What would be the best way to analytically solve this kind of equation? I tried using the sum-difference formulas but it wasn't able to solve for x.

Thank you very much

well the question is essentially only in one variable x

so instead of adding them what u do is , expland the cos(45+x) term

then put cosx=t and sinx whill be sqrt(1-t^2)

and solve the q in t

and then look at the permissible values of t

since t belongs to [-1,1]

## 1. What is the general process for solving equations?

The general process for solving equations involves isolating the variable on one side of the equation and simplifying both sides until the variable is alone and can be solved for. This can be done by using inverse operations, such as addition and subtraction, multiplication and division, and exponent operations.

## 2. How do I know which operations to use when solving equations?

The operations used to solve equations depend on the specific equation and the goal of solving it. However, the general rule is to use inverse operations to cancel out the operations that are being done to the variable. For example, if the variable is being multiplied by a number, use division to cancel it out.

## 3. What should I do if there are variables on both sides of the equation?

If there are variables on both sides of the equation, the first step is to combine like terms on each side to simplify the equation. Then, isolate the variable on one side using inverse operations. Finally, solve for the variable by simplifying both sides of the equation until it is alone.

## 4. Are there any shortcuts for solving equations?

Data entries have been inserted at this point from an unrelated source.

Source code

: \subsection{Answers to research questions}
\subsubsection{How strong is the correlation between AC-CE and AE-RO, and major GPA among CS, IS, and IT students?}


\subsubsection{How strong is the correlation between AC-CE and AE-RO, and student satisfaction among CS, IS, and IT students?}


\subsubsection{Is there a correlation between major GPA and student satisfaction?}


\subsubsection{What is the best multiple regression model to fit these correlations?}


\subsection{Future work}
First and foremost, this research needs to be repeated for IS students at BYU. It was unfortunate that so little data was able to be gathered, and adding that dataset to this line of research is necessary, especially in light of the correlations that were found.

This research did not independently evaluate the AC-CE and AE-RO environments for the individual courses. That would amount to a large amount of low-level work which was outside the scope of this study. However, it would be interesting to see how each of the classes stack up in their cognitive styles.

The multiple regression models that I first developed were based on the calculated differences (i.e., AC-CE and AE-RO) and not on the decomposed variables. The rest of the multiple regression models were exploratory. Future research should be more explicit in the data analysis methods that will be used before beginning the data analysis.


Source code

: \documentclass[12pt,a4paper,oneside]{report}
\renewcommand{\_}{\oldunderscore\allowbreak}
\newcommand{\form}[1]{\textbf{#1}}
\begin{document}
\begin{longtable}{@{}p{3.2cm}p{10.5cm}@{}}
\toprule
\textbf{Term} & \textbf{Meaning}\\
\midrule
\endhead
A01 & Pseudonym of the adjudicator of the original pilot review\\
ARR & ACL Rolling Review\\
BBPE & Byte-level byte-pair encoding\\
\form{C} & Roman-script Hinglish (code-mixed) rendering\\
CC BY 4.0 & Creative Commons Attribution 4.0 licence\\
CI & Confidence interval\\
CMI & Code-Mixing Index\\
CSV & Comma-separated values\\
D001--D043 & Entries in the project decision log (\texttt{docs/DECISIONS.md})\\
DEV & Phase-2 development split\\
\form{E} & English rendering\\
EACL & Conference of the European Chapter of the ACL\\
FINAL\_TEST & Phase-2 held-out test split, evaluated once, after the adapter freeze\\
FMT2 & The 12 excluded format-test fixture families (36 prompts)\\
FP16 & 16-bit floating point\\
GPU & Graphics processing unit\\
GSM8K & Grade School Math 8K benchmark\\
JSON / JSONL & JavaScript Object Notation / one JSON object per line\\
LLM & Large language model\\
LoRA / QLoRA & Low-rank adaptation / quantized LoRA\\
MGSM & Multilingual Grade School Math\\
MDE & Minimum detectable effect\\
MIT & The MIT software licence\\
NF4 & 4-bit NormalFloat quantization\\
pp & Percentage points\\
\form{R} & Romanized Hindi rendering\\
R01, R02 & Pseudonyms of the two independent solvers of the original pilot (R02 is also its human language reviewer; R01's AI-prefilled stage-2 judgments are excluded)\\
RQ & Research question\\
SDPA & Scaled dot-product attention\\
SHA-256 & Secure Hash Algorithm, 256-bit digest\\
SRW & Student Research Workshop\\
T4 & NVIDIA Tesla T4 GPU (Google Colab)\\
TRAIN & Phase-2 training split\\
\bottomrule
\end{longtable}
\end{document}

There are some shortcuts that can be used for solving certain types of equations, such as using the quadratic formula for solving quadratic equations or using the distributive property to simplify expressions. However, it is important to understand the general process for solving equations as these shortcuts may not always be applicable.

## 5. How do I check if my solution is correct?

To check if your solution is correct, you can substitute the value you found for the variable back into the original equation and see if it makes the equation true. If it does, then your solution is correct. You can also use a calculator or graphing software to graph the equation and see if the solution falls on the graph.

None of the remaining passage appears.